======== Entries shown
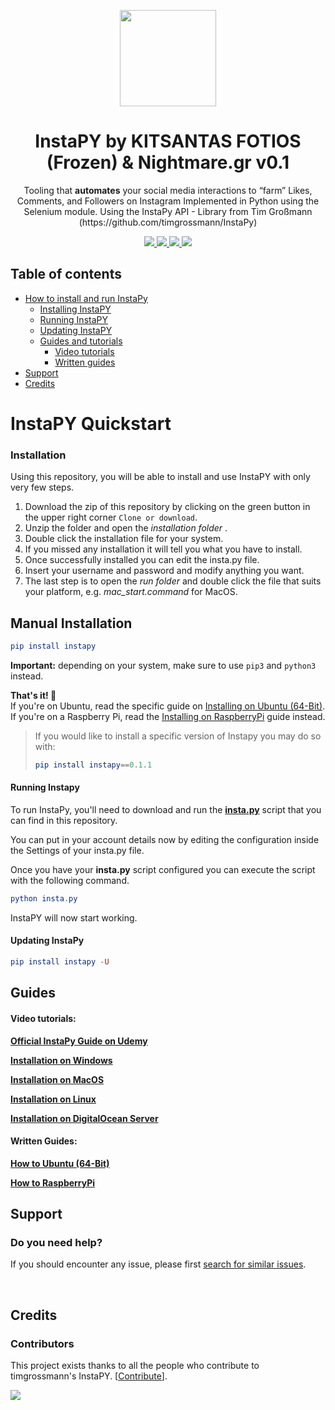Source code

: <p align="center">
  <img src="https://i.imgur.com/sJzfZsL.jpg" width="154">
  <h1 align="center">InstaPY by KITSANTAS FOTIOS (Frozen) & Nightmare.gr v0.1</h1>
  <p align="center">Tooling that <b>automates</b> your social media interactions to “farm” Likes, Comments, and Followers on Instagram
Implemented in Python using the Selenium module. Using the InstaPy API - Library from Tim Großmann (https://github.com/timgrossmann/InstaPy)<p>
  <p align="center">
    <a href="https://github.com/frozgr/InstaPY/blob/master/LICENSE">
      <img src="https://img.shields.io/badge/license-GPLv3-blue.svg" />
    </a>
    <a href="https://github.com/SeleniumHQ/selenium">
      <img src="https://img.shields.io/badge/built%20with-Selenium-yellow.svg" />
    </a>
    <a href="https://www.python.org/">
    	<img src="https://img.shields.io/badge/built%20with-Python3-red.svg" />
    </a>
    <a href="https://travis-ci.org/timgrossmann/InstaPy">
	<img src="https://travis-ci.org/timgrossmann/InstaPy.svg?branch=master">
    </a>
  </p>
</p>


## Table of contents
- [How to install and run InstaPy](#installation)
  * [Installing InstaPY](#installation)
  * [Running InstaPY](#running-instapy)
  * [Updating InstaPY](#updating-instapy)
  * [Guides and tutorials](#guides)
    * [Video tutorials](#video-tutorials)
    * [Written guides](#written-guides)
- [Support](#support)
- [Credits](#credits)

# InstaPY Quickstart

### Installation
Using this repository, you will be able to install and use InstaPY with only very few steps.

1. Download the zip of this repository by clicking on the green button in the upper right corner `Clone or download`.
1. Unzip the folder and open the _installation folder_ .
1. Double click the installation file for your system.
1. If you missed any installation it will tell you what you have to install.
1. Once successfully installed you can edit the insta.py file.
1. Insert your username and password and modify anything you want.
1. The last step is to open the _run folder_ and double click the file that suits your platform, e.g. _mac_start.command_ for MacOS. 


## **Manual Installation**
```elm
pip install instapy
```
__Important:__ depending on your system, make sure to use `pip3` and `python3` instead.


**That's it! 🚀**   
If you're on Ubuntu, read the specific guide on [Installing on Ubuntu (64-Bit)](https://github.com/InstaPy/instapy-docs/blob/master/How_Tos/How_To_DO_Ubuntu_on_Digital_Ocean.md). If you're on a Raspberry Pi, read the [Installing on RaspberryPi](https://github.com/InstaPy/instapy-docs/blob/master/How_Tos/How_to_Raspberry.md) guide instead.

>If you would like to install a specific version of Instapy you may do so with:
>```elm
>pip install instapy==0.1.1
>```

#### Running Instapy

To run InstaPy, you'll need to download and run the **[insta.py](https://github.com/FrozGR/InstaPY/archive/master.zip)** script that you can find in this repository.

You can put in your account details now by editing the configuration inside the Settings of your insta.py file.

Once you have your **insta.py** script configured you can execute the script with the following command.

```elm
python insta.py
```

InstaPY will now start working.

#### Updating InstaPy
```elm
pip install instapy -U
```


## Guides

#### Video tutorials:
**[Official InstaPy Guide on Udemy](https://www.udemy.com/instapy-guide/?couponCode=INSTAPY_OFFICIAL)**

**[Installation on Windows](https://www.youtube.com/watch?v=9DkEl2MrFQk&list=PLa4P1NPX9hthXV-wko0xyxFpbhYZFkW7o&index=11&t=40s)**

**[Installation on MacOS](https://www.youtube.com/watch?v=TqQWM63Hhh4&t=11s&list=PLa4P1NPX9hthXV-wko0xyxFpbhYZFkW7o&index=12)**

**[Installation on Linux](https://www.youtube.com/watch?v=sZ-SFy9vKHg&list=PLa4P1NPX9hthXV-wko0xyxFpbhYZFkW7o&index=10&t=28s)**

**[Installation on DigitalOcean Server](https://www.youtube.com/watch?v=my0FM5hra_s&t=14s&list=PLa4P1NPX9hthXV-wko0xyxFpbhYZFkW7o&index=9)**

#### Written Guides:
**[How to Ubuntu (64-Bit)](https://github.com/InstaPy/instapy-docs/blob/master/How_Tos/How_To_DO_Ubuntu_on_Digital_Ocean.md) &nbsp;&nbsp;&nbsp;&nbsp;&nbsp;&nbsp;**

**[How to RaspberryPi](https://github.com/InstaPy/instapy-docs/blob/master/How_Tos/How_to_Raspberry.md) &nbsp;&nbsp;&nbsp;&nbsp;&nbsp;&nbsp;**


## Support

### Do you need help?
If you should encounter any issue, please first [search for similar issues](https://github.com/frozgr/InstaPY/issues).


<br />

## Credits

### Contributors

This project exists thanks to all the people who contribute to timgrossmann's InstaPY. [[Contribute](https://github.com/timgrossmann/InstaPy/wiki/How-to-Contribute)].

<a href="https://github.com/timgrossmann/InstaPy/graphs/contributors"><img src="https://opencollective.com/instapy/contributors.svg?width=890&button=false" /></a>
================
Transcribe the entries from their first line to the line that holds "Followers on Instagram", both included, and skip every picture.

__Written reply__
Source code

: <p align="center">
  <img src="https://i.imgur.com/sJzfZsL.jpg" width="154">
  <h1 align="center">InstaPY by KITSANTAS FOTIOS (Frozen) & Nightmare.gr v0.1</h1>
  <p align="center">Tooling that <b>automates</b> your social media interactions to “farm” Likes, Comments, and Followers on Instagram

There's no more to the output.